Nurse failed to check woman before death

·3-min read

A registered nurse failed to check on Veronica Nelson's condition in the hours before her death at a Melbourne women's prison, a coronial inquest has heard.

A doctor at the Dame Phyllis Frost Centre planned for Mark Minett to check Veronica's heart rate, blood pressure, and general condition on the afternoon of January 1, 2020, after assessing her earlier that morning.

But in his evidence to the Victorian Coroners Court on Friday, Mr Minett admitted he did not assess Veronica, saying it was a missed opportunity to notice her deteriorating condition.

Veronica died in a cell the next morning from complications of Wilkie's syndrome, in a setting of withdrawal from heroin.

The Yorta Yorta woman was given electrolytes and an injection to help with dehydration in the doctor's assessment on the morning of January 1.

Checks showed she had high heart rate of 123 beats per minute, but the court heard the doctor noted Veronica was "alert and orientated, and not unwell".

The doctor's notes, which were shown to the court, also said a nurse would review Veronica later that afternoon, with observations of her vital signs to be taken.

Mr Minett said he did not remember being told to undertake the review, but he conceded there was a plan in place that he did not follow.

The court heard Veronica vomited five times that day between 11am and 2pm, but Mr Minett said he was not aware of her condition.

He told the court he believed Veronica was being moved away from the medical unit to another area of the prison, and her symptoms appeared consistent with heroin withdrawal.

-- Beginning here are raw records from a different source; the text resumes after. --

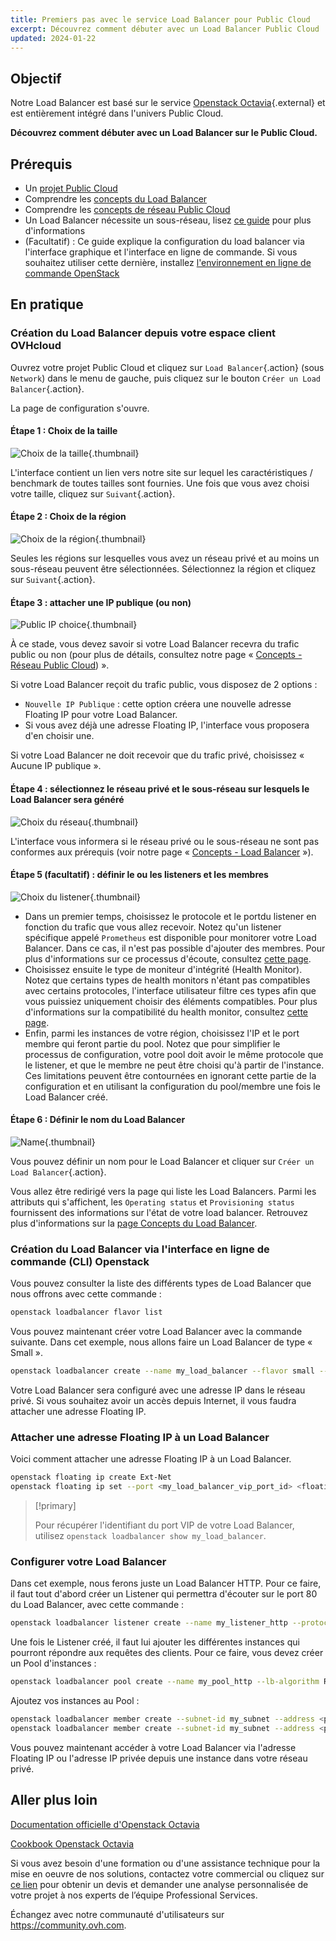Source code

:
 ```yaml
---
title: Premiers pas avec le service Load Balancer pour Public Cloud
excerpt: Découvrez comment débuter avec un Load Balancer Public Cloud
updated: 2024-01-22
---
```


## Objectif

Notre Load Balancer est basé sur le service [Openstack Octavia](https://wiki.openstack.org/wiki/Octavia){.external} et est entièrement intégré dans l'univers Public Cloud.

**Découvrez comment débuter avec un Load Balancer sur le Public Cloud.**

## Prérequis

- Un [projet Public Cloud](https://www.ovhcloud.com/fr/public-cloud/)
- Comprendre les [concepts du Load Balancer](/pages/public_cloud/public_cloud_network_services/concepts-03-loadbalancer)
- Comprendre les [concepts de réseau Public Cloud](/pages/public_cloud/public_cloud_network_services/concepts-01-public-cloud-networking-concepts)
- Un Load Balancer nécessite un sous-réseau, lisez [ce guide](/pages/public_cloud/public_cloud_network_services/getting-started-07-creating-vrack) pour plus d'informations
- (Facultatif) : Ce guide explique la configuration du load balancer via l'interface graphique et l'interface en ligne de commande. Si vous souhaitez utiliser cette dernière, installez [l'environnement en ligne de commande OpenStack](/pages/public_cloud/compute/prepare_the_environment_for_using_the_openstack_api)

## En pratique

### Création du Load Balancer depuis votre espace client OVHcloud

Ouvrez votre projet Public Cloud et cliquez sur `Load Balancer`{.action} (sous `Network`) dans le menu de gauche, puis cliquez sur le bouton `Créer un Load Balancer`{.action}.

La page de configuration s'ouvre.

#### Étape 1 : Choix de la taille

![Choix de la taille](images/size.png){.thumbnail}

L'interface contient un lien vers notre site sur lequel les caractéristiques / benchmark de toutes tailles sont fournies. Une fois que vous avez choisi votre taille, cliquez sur `Suivant`{.action}.

#### Étape 2 : Choix de la région

![Choix de la région](images/region.png){.thumbnail}

Seules les régions sur lesquelles vous avez un réseau privé et au moins un sous-réseau peuvent être sélectionnées. Sélectionnez la région et cliquez sur `Suivant`{.action}.

#### Étape 3 : attacher une IP publique (ou non)

![Public IP choice](images/IP_flottante.png){.thumbnail}

À ce stade, vous devez savoir si votre Load Balancer recevra du trafic public ou non (pour plus de détails, consultez notre page « [Concepts - Réseau Public Cloud](/pages/public_cloud/public_cloud_network_services/concepts-01-public-cloud-networking-concepts)) ». 

Si votre Load Balancer reçoit du trafic public, vous disposez de 2 options :

- `Nouvelle IP Publique` : cette option créera une nouvelle adresse Floating IP pour votre Load Balancer. 
- Si vous avez déjà une adresse Floating IP, l'interface vous proposera d'en choisir une.

Si votre Load Balancer ne doit recevoir que du trafic privé, choisissez « Aucune IP publique ».

#### Étape 4 : sélectionnez le réseau privé et le sous-réseau sur lesquels le Load Balancer sera généré

![Choix du réseau](images/private_network.png){.thumbnail}

L'interface vous informera si le réseau privé ou le sous-réseau ne sont pas conformes aux prérequis (voir notre page « [Concepts - Load Balancer](/pages/public_cloud/public_cloud_network_services/concepts-03-loadbalancer#network-prerequisites) »).

#### Étape 5 (facultatif) : définir le ou les listeners et les membres

![Choix du listener](images/listener.png){.thumbnail}

- Dans un premier temps, choisissez le protocole et le portdu listener en fonction du trafic que vous allez recevoir. Notez qu'un listener spécifique appelé `Prometheus` est disponible pour monitorer votre Load Balancer. Dans ce cas, il n'est pas possible d'ajouter des membres. Pour plus d'informations sur ce processus d'écoute, consultez [cette page](/pages/public_cloud/public_cloud_network_services/technical-resources-02-octavia-monitoring-prometheus).
- Choisissez ensuite le type de moniteur d'intégrité (Health Monitor). Notez que certains types de health monitors n'étant pas compatibles avec certains protocoles, l'interface utilisateur filtre ces types afin que vous puissiez uniquement choisir des éléments compatibles. Pour plus d'informations sur la compatibilité du health monitor, consultez [cette page](/pages/public_cloud/public_cloud_network_services/concepts-01-public-cloud-networking-concepts).
- Enfin, parmi les instances de votre région, choisissez l'IP et le port membre qui feront partie du pool. Notez que pour simplifier le processus de configuration, votre pool doit avoir le même protocole que le listener, et que le membre ne peut être choisi qu'à partir de l'instance. Ces limitations peuvent être contournées en ignorant cette partie de la configuration et en utilisant la configuration du pool/membre une fois le Load Balancer créé. 

#### Étape 6 : Définir le nom du Load Balancer 

![Name](images/name.png){.thumbnail}

Vous pouvez définir un nom pour le Load Balancer et cliquer sur `Créer un Load Balancer`{.action}.

Vous allez être redirigé vers la page qui liste les Load Balancers. Parmi les attributs qui s'affichent, les `Operating status` et `Provisioning status` fournissent des informations sur l'état de votre load balancer. Retrouvez plus d'informations sur la [page Concepts du Load Balancer](/pages/public_cloud/public_cloud_network_services/concepts-03-loadbalancer#operating-provisioning-status).

### Création du Load Balancer via l'interface en ligne de commande (CLI) Openstack

Vous pouvez consulter la liste des différents types de Load Balancer que nous offrons avec cette commande :

```bash
openstack loadbalancer flavor list
```

Vous pouvez maintenant créer votre Load Balancer avec la commande suivante. Dans cet exemple, nous allons faire un Load Balancer de type « Small ».

```bash
openstack loadbalancer create --name my_load_balancer --flavor small --vip-subnet-id my_subnet
```

Votre Load Balancer sera configuré avec une adresse IP dans le réseau privé. Si vous souhaitez avoir un accès depuis Internet, il vous faudra attacher une adresse Floating IP.

### Attacher une adresse Floating IP à un Load Balancer

Voici comment attacher une adresse Floating IP à un Load Balancer.

```bash
openstack floating ip create Ext-Net
openstack floating ip set --port <my_load_balancer_vip_port_id> <floating_ip>
```

> [!primary]
>
> Pour récupérer l'identifiant du port VIP de votre Load Balancer, utilisez `openstack loadbalancer show my_load_balancer`.

### Configurer votre Load Balancer

Dans cet exemple, nous ferons juste un Load Balancer HTTP. Pour ce faire, il faut tout d'abord créer un Listener qui permettra d'écouter sur le port 80 du Load Balancer, avec cette commande :

```bash
openstack loadbalancer listener create --name my_listener_http --protocol HTTP --protocol-port 80 my_loadbalancer
```

Une fois le Listener créé, il faut lui ajouter les différentes instances qui pourront répondre aux requêtes des clients. Pour ce faire, vous devez créer un Pool d'instances :

```bash
openstack loadbalancer pool create --name my_pool_http --lb-algorithm ROUND_ROBIN --listener my_listener --protocol HTTP
```

Ajoutez vos instances au Pool :

```bash
openstack loadbalancer member create --subnet-id my_subnet --address <private_ip_instance_1> --protocol-port 80 my_pool
openstack loadbalancer member create --subnet-id my_subnet --address <private_ip_instance_2> --protocol-port 80 my_pool
```

Vous pouvez maintenant accéder à votre Load Balancer via l'adresse Floating IP ou l'adresse IP privée depuis une instance dans votre réseau privé.

## Aller plus loin

[Documentation officielle d'Openstack Octavia](https://docs.openstack.org/octavia/latest/)

[Cookbook Openstack Octavia](https://docs.openstack.org/octavia/latest/user/guides/basic-cookbook.html)

Si vous avez besoin d'une formation ou d'une assistance technique pour la mise en oeuvre de nos solutions, contactez votre commercial ou cliquez sur [ce lien](https://www.ovhcloud.com/fr/professional-services/) pour obtenir un devis et demander une analyse personnalisée de votre projet à nos experts de l’équipe Professional Services. 

Échangez avec notre communauté d'utilisateurs sur <https://community.ovh.com>.
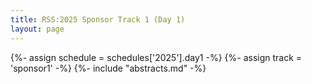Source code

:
 ```yaml
---
title: RSS:2025 Sponsor Track 1 (Day 1)
layout: page
---
```

{%- assign schedule = schedules['2025'].day1 -%}
{%- assign track = 'sponsor1' -%}
{%- include "abstracts.md" -%}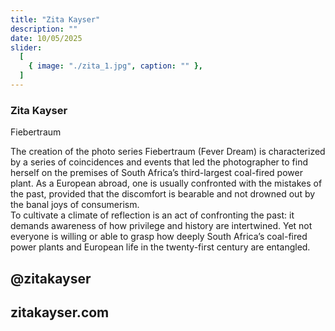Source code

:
 ```yaml
---
title: "Zita Kayser"
description: ""
date: 10/05/2025
slider:
  [
    { image: "./zita_1.jpg", caption: "" },
  ]
---
```



### Zita Kayser

Fiebertraum<br/>

The creation of the photo series Fiebertraum (Fever Dream) is characterized by a series of coincidences and events that led the photographer to find herself on the premises of South Africa’s third-largest coal-fired power plant.
As a European abroad, one is usually confronted with the mistakes of the past, provided that the discomfort is bearable and not drowned out by the banal joys of consumerism.<br/>
To cultivate a climate of reflection is an act of confronting the past: it demands awareness of how privilege and history are intertwined. Yet not everyone is willing or able to grasp how deeply South Africa’s coal-fired power plants and European life in the twenty-first century are entangled.

## @zitakayser
## zitakayser.com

A psychiatric nurse at the women's prison, Bester Chisvo, told the court she had been concerned medical staff were not monitoring Veronica closely.

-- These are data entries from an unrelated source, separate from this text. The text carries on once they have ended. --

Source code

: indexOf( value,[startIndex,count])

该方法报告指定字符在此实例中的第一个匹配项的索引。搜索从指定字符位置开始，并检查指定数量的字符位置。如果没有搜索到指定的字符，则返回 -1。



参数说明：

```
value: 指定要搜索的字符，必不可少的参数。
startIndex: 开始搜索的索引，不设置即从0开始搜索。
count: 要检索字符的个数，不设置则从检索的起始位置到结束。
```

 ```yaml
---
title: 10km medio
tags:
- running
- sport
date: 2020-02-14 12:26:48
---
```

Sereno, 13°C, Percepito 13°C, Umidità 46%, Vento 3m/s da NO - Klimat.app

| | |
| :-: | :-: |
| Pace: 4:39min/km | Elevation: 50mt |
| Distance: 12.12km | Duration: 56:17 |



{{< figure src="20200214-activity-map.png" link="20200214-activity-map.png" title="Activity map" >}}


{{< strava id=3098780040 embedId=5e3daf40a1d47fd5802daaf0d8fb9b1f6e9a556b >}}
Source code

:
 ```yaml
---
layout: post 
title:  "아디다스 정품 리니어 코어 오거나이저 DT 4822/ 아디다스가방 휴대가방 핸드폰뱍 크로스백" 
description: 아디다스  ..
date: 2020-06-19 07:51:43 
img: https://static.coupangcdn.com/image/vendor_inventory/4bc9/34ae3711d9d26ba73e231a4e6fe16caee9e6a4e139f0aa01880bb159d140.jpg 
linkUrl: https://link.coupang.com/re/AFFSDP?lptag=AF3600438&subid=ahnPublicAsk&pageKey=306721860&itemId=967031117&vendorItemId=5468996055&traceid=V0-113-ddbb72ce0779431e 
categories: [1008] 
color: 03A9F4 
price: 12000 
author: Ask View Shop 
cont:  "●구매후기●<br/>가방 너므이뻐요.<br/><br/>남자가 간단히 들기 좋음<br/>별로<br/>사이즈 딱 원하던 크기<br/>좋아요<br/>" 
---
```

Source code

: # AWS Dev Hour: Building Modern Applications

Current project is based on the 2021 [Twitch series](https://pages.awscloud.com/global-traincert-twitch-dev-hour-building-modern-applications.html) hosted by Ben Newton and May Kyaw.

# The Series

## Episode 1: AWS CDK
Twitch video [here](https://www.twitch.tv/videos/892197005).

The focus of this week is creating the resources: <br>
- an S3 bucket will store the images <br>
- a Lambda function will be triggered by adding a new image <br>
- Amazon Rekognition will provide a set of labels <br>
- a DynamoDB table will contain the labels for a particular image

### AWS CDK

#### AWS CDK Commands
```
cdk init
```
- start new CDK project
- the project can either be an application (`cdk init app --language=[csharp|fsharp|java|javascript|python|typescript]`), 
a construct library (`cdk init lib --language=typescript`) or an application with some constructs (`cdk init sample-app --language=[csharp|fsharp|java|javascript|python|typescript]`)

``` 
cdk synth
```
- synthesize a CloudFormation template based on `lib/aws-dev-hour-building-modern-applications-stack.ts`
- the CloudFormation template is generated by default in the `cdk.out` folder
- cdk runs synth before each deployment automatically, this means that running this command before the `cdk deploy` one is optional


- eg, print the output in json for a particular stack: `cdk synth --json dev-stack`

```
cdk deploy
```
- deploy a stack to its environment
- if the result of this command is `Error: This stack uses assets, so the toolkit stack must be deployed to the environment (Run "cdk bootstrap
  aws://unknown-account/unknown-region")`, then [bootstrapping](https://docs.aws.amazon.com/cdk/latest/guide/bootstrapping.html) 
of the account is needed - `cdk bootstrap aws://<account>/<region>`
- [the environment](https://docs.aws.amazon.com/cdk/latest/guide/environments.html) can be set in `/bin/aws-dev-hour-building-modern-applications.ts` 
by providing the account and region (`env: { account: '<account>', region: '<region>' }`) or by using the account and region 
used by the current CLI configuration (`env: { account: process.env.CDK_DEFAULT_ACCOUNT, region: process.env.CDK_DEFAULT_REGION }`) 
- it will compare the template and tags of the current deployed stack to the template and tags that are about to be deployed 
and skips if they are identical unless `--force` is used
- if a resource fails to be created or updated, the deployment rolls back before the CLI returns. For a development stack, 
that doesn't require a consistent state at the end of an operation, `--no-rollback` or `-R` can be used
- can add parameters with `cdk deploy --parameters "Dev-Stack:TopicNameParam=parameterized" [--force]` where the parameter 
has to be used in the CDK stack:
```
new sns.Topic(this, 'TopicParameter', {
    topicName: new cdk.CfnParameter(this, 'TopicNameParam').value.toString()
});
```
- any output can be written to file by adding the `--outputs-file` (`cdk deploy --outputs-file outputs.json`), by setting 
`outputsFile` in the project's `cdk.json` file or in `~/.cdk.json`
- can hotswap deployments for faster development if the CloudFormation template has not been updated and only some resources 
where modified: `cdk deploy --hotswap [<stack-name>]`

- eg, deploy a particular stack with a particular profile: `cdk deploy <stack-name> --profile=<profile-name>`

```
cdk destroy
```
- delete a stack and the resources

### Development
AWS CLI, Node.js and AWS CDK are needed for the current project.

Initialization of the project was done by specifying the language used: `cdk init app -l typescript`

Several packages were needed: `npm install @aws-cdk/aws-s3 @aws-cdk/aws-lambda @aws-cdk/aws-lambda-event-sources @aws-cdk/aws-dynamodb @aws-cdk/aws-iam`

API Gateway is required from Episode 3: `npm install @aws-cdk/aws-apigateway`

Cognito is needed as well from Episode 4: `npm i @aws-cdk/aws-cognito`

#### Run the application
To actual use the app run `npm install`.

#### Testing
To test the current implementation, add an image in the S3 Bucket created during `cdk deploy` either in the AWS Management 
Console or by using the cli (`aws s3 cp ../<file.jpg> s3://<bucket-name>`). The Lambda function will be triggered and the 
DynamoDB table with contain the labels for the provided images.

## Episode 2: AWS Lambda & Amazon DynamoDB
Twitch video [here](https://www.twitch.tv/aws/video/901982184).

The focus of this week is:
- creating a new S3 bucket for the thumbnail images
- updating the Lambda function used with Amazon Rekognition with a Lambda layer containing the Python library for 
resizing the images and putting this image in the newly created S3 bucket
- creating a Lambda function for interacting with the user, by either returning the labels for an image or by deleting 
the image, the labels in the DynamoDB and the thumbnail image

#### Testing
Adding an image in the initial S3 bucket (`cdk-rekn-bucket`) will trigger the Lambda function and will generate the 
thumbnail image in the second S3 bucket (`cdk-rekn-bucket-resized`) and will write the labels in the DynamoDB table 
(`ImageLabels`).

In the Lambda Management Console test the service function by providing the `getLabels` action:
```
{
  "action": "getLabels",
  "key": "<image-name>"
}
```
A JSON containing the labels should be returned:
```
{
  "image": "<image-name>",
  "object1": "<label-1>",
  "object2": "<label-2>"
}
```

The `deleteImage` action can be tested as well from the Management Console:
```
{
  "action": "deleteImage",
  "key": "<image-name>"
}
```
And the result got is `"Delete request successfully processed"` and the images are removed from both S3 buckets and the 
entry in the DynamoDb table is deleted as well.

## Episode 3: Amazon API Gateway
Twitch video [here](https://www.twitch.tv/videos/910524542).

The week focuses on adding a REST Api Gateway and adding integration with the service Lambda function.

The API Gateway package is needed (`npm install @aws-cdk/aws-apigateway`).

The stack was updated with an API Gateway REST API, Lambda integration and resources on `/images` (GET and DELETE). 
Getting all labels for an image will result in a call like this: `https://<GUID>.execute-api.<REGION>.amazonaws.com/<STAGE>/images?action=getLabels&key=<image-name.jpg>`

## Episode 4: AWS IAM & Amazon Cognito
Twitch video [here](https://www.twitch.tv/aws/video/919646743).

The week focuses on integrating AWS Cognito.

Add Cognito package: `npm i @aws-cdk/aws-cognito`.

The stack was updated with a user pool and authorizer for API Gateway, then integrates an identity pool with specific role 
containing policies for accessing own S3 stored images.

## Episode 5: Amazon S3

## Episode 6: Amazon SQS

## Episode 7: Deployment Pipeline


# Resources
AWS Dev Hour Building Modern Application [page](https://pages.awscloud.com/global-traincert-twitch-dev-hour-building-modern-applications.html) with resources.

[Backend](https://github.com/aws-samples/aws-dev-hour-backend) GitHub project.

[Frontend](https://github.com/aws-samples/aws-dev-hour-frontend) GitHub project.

Ms Chisvo assessed Veronica on December 31, 2019, when she was first brought into the Dame Phyllis Frost Centre.

Veronica appeared to being going through significant heroin withdrawal at the time and was repeatedly vomiting, Ms Chisvo said on Friday.

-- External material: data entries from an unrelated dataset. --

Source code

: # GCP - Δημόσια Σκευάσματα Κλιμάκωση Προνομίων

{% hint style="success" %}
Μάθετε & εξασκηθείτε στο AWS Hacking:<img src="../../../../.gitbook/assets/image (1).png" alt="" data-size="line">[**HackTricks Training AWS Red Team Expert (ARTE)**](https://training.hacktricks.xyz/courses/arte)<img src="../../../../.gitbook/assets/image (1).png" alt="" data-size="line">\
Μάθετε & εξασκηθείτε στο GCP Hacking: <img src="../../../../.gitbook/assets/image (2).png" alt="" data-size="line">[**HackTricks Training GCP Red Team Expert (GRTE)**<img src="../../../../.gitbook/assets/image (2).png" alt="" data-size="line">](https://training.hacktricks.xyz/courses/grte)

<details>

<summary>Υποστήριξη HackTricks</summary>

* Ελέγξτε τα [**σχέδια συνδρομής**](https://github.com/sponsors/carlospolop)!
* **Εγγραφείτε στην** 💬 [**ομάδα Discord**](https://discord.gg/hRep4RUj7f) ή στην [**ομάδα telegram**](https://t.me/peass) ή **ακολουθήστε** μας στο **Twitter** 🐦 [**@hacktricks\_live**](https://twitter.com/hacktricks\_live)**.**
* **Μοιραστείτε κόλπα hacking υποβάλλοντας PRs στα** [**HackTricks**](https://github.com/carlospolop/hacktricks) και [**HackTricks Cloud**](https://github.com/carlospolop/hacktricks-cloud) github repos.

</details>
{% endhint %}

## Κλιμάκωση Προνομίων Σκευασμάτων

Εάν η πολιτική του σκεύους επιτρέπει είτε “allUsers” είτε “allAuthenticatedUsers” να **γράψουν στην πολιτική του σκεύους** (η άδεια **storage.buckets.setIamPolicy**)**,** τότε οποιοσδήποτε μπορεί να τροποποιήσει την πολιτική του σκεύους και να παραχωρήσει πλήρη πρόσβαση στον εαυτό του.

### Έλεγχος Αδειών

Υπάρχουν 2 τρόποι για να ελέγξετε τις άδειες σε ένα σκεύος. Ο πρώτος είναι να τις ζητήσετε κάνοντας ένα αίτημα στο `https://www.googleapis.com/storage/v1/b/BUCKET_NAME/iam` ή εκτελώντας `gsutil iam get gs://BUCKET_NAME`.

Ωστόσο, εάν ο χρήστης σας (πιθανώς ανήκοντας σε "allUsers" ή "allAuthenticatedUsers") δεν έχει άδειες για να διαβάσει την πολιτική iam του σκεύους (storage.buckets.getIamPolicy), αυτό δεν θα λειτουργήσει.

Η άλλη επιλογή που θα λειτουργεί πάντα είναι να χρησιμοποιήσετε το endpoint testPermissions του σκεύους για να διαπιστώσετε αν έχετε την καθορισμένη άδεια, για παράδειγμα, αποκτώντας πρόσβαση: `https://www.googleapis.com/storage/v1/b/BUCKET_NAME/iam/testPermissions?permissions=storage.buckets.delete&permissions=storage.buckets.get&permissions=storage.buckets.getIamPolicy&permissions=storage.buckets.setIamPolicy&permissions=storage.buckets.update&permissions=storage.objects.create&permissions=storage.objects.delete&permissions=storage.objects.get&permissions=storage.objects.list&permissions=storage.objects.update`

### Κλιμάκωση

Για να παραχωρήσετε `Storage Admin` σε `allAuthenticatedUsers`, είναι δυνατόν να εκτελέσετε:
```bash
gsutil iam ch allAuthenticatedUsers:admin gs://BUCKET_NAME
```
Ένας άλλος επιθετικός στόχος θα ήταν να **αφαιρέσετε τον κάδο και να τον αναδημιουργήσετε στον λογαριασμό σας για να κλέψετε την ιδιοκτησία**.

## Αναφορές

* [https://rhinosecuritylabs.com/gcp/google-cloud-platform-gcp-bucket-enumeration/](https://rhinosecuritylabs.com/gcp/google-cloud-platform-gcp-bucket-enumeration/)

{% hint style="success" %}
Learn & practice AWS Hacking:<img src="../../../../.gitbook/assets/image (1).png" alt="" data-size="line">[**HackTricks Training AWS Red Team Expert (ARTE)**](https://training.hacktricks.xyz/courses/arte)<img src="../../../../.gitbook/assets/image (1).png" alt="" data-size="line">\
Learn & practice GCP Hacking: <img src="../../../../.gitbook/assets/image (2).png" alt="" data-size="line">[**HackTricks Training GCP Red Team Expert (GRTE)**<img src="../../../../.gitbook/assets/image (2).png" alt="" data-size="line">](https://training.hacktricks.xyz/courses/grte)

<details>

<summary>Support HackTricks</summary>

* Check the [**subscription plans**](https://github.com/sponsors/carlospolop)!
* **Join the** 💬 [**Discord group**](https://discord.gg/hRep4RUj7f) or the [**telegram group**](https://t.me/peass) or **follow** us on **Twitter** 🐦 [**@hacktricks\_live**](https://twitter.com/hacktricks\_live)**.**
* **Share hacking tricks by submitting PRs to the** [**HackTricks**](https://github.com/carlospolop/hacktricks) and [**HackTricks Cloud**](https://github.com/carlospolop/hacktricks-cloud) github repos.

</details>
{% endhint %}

During their brief consultation, Veronica was unable to sit up in bed, Ms Chisvo said, and was polite and cooperative but disorientated when asked questions.

The psychiatric nurse told the court Veronica did not disclose or appear to have any mental health concerns, although it was obvious she was physically unwell.

Notes presented to the court showed Ms Chisvo recommended custody officers keep Veronica in the medical unit overnight so she could be monitored.

In her evidence, Ms Chisvo said she also told the nurse on duty that Veronica needed to be medically monitored while in the unit.

But there was no record of that happening, Ms Chisvo told the court.

When she returned to work on January 1, the nurse told Ms Chisvo she had seen to Veronica but there was no notation of such monitoring on Veronica's file.

"You could tell this woman was physically unwell and she needed further intervention," Ms Chisvo said.

Evidence will continue in the coronial inquest on Monday.